#### Work item
From the records that follow, copy every line in which "nitarosiana" appears.
◆ ◆ ◆ ◆ ◆ ◆ ◆
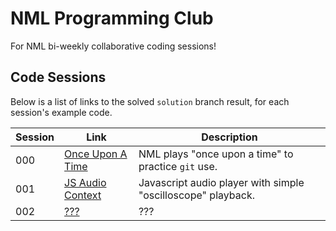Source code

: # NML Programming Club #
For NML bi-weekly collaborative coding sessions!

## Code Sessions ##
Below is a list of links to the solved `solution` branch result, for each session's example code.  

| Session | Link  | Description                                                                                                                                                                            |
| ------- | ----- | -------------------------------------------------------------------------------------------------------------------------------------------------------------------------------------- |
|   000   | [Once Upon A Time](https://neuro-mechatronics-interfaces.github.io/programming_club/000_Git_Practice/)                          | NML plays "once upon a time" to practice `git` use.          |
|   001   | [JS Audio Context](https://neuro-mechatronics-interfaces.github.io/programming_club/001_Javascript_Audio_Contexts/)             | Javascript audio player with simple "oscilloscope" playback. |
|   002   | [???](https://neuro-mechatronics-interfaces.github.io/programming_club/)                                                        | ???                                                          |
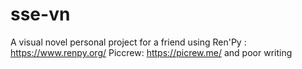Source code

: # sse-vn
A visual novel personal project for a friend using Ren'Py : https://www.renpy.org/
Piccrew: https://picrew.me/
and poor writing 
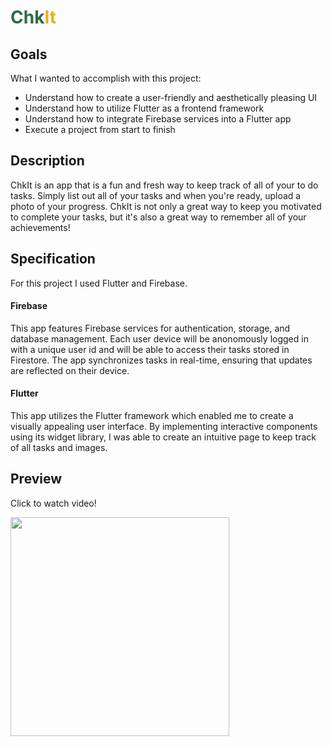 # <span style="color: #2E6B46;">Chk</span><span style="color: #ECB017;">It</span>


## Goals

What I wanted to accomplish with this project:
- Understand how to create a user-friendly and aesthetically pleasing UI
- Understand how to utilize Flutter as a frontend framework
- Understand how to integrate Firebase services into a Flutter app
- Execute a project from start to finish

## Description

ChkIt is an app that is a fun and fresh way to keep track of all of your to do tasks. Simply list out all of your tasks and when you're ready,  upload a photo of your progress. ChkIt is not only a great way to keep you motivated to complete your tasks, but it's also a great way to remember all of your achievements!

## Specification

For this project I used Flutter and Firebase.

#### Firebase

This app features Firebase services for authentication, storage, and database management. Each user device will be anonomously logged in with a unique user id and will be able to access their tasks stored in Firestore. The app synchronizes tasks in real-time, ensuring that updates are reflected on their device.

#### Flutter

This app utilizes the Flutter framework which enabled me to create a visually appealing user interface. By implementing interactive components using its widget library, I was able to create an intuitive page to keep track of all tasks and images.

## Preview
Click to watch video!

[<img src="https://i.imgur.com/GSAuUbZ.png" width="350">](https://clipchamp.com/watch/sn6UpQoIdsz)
◆ ◆ ◆ ◆ ◆ ◆ ◆
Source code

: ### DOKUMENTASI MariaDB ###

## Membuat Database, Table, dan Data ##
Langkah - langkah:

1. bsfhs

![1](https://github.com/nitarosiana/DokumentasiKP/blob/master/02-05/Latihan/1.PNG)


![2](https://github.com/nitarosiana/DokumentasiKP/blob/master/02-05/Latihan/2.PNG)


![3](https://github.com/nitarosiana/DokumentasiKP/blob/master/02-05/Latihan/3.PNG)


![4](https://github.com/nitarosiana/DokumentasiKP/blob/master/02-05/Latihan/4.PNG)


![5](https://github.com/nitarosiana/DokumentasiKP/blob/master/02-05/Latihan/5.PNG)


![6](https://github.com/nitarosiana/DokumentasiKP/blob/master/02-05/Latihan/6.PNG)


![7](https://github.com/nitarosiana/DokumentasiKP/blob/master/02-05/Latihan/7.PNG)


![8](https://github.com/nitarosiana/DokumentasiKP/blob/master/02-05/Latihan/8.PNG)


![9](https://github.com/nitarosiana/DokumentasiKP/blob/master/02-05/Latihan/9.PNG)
◆ ◆ ◆ ◆ ◆ ◆ ◆
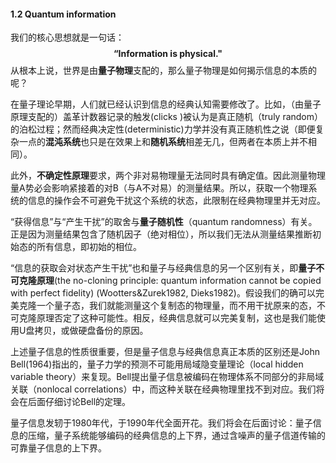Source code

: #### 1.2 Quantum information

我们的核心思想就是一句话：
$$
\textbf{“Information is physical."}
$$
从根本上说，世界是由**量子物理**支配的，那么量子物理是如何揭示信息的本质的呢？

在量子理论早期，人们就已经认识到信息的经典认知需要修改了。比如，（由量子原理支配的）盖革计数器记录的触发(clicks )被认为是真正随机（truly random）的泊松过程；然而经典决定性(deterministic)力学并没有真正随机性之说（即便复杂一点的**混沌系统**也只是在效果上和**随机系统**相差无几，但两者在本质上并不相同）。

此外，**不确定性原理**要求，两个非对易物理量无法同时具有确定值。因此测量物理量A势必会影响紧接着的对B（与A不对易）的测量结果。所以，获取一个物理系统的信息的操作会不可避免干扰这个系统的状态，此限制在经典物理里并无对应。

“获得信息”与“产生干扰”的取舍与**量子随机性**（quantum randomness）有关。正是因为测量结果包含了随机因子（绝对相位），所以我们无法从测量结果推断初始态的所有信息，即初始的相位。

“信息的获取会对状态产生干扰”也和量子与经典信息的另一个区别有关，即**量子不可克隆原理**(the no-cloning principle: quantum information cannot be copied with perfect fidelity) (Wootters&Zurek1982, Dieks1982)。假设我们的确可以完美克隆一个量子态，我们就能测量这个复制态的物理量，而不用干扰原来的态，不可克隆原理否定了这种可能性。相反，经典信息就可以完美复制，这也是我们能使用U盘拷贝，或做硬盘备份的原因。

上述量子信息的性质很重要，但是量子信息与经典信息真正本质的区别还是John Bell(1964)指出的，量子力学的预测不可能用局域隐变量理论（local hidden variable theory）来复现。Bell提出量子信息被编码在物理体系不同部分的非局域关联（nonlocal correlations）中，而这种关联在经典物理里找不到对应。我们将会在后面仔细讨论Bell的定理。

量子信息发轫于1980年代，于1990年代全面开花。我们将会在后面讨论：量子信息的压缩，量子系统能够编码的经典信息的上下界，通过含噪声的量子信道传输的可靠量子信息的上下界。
◆ ◆ ◆ ◆ ◆ ◆ ◆
#### Answer space
![1](https://github.com/nitarosiana/DokumentasiKP/blob/master/02-05/Latihan/1.PNG)
![2](https://github.com/nitarosiana/DokumentasiKP/blob/master/02-05/Latihan/2.PNG)
![3](https://github.com/nitarosiana/DokumentasiKP/blob/master/02-05/Latihan/3.PNG)
![4](https://github.com/nitarosiana/DokumentasiKP/blob/master/02-05/Latihan/4.PNG)
![5](https://github.com/nitarosiana/DokumentasiKP/blob/master/02-05/Latihan/5.PNG)
![6](https://github.com/nitarosiana/DokumentasiKP/blob/master/02-05/Latihan/6.PNG)
![7](https://github.com/nitarosiana/DokumentasiKP/blob/master/02-05/Latihan/7.PNG)
![8](https://github.com/nitarosiana/DokumentasiKP/blob/master/02-05/Latihan/8.PNG)
![9](https://github.com/nitarosiana/DokumentasiKP/blob/master/02-05/Latihan/9.PNG)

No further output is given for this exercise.